Près de 80 emplois sont promis selon la saison. Le coût total du projet avoisine les 30 millions d’euros. « On peut comprendre que Larmor-Plage ait besoin d’une offre hôtelière plus grande mais cet endroit n’est pas le bon », tranche Jimmy Pahun, député du groupe Les Démocrates (Modem). « C’est en pleine zone humide et en bordure d’une zone naturelle protégée. J’avoue que j’ai du mal à comprendre », continue cet ancien skipper, qui ne s’était jamais exprimé sur le dossier dans la presse.
Si le projet date de plus d’une dizaine d’années, l’urgence écologique a réveillé les oppositions et un collectif s’est formé : « Stop Thalasso ». Composé d’une quarantaine de membres actifs, il organise diverses actions comme des manifestations et du démarchage sur les marchés. « La force de notre collectif est qu’il y a beaucoup de citoyens qui n’ont jamais été engagés dans une cause », dit depuis la plage Sophie, Lorientaise qui vient régulièrement en famille sur le site afin de profiter de la mer. Elle participe au collectif Stop Thalasso.
« La mandature précédente, qui était socialiste, a voté l’autorisation de vente de cette parcelle », dit Sophie. C’est en 2019 que la communauté de communes Lorient Agglomération a voté la cession de la parcelle d’environ 40 000 mètres carrés, pour la somme de 2,16 millions d’euros, au groupe Relais Thalasso, qui a créé pour l’occasion la SAS Actifkerguelen.

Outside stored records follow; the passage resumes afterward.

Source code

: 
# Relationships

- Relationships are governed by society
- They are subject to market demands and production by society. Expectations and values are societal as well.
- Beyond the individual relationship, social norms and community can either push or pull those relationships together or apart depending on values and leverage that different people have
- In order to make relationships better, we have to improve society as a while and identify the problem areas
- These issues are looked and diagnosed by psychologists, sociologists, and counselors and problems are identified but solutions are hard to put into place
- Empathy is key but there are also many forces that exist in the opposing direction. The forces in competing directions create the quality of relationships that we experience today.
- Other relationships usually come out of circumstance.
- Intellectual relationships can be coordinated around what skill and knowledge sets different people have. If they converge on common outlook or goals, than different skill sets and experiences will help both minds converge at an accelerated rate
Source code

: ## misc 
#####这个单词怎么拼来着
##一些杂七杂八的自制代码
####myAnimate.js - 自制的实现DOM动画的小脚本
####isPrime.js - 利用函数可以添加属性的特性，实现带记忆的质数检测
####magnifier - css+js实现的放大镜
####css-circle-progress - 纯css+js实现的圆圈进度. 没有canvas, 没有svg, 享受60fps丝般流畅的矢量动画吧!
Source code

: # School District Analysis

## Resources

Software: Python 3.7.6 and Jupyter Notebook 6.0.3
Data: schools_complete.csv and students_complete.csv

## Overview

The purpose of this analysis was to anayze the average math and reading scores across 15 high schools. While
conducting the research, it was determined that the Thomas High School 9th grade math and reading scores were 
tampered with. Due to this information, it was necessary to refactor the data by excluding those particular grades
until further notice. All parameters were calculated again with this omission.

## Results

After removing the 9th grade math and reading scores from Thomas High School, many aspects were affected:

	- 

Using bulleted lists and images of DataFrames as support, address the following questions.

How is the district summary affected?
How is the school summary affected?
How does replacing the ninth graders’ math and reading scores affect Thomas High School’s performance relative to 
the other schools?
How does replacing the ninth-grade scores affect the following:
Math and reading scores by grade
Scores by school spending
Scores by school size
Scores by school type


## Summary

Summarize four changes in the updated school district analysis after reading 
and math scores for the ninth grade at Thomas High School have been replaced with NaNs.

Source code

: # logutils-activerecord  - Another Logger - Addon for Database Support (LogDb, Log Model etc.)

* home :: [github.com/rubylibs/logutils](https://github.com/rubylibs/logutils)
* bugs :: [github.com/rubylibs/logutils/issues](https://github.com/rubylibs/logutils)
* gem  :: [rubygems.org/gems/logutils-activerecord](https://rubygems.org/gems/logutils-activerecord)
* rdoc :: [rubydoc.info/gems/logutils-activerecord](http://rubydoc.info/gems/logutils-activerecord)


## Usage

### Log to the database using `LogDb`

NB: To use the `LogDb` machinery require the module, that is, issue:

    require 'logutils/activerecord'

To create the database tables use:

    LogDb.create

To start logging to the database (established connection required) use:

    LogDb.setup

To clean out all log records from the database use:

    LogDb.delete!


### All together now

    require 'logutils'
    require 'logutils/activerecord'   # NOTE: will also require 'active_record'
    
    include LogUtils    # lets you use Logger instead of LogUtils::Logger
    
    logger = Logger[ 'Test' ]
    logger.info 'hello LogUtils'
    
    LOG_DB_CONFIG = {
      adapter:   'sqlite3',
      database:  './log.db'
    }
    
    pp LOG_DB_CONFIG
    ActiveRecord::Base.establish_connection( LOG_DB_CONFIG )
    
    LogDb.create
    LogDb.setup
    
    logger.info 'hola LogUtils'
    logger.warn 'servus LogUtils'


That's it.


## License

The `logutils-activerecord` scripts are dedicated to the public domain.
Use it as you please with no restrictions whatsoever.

« À 50 euros le mètre carré environ là où on doit être à 900 ou 1 000 euros, avec vue sur mer, c’est l’affaire du siècle », s’étonne Stéphane par téléphone, également membre du collectif Stop Thalasso. S’il est difficile de comparer le prix d’un terrain vendu à une entreprise et celui à un particulier, une telle différence étonne, même dans la classe politique. « La collectivité n’a pas défendu ses intérêts avec un tel tarif de vente, regrette Damien Girard, député EELV du Morbihan. J’aurais préféré que Lorient Agglo ne vende pas mais, quitte à le faire, autant récupérer un maximum d’argent. Il n’y avait aucune raison de faire de cadeau. »
Contacté par Reporterre pour, notamment, s’expliquer sur ce point, le président de Lorient Agglomération, Fabrice Loher — tout juste devenu ministre délégué à la Mer et à la Pêche —, n’a pas répondu. « Monsieur Loher a déjà tout dit à ce sujet et le permis de construire a été signé, nous ne voyons pas ce que l’on pourrait dire de plus », nous a simplement dit au téléphone un membre de l’équipe de communication de Lorient Agglo.
« C’est pas cher, d’accord, mais ce n’est pas pour faire une villa »
De son côté, le groupe Relais Thalasso a été plus loquace, par la voix de son PDG, joint par Reporterre au téléphone : « Ce n’est pas nous ou l’Agglo qui fixons les prix mais Le Domaine [1], dit Jean-Pascal Phélippeau. Certains disent que c’est pas cher, d’accord, mais ce n’est pas pour faire une villa. Nous allons construire une structure avec un retour sur investissement qui sera long. »
Si la polémique sur le prix de vente persiste, un autre sujet s’affiche sur les murs avoisinant la parcelle du futur établissement mais aussi sur la route principale : « Thalasso paradis fiscal Luxembourg ». Questionné sur ce point, Jean-Pascal Phélippeau a en revanche botté en touche : « Je ne vois pas de quoi ça parle, notre siège social est à La Baule et je n’ai pas un centime au Luxembourg. » Le chef d’entreprise ne doit pourtant pas ignorer que les opposants à son projet dénoncent les liens de son groupe avec des fonds d’investissements situés dans le paradis fiscal.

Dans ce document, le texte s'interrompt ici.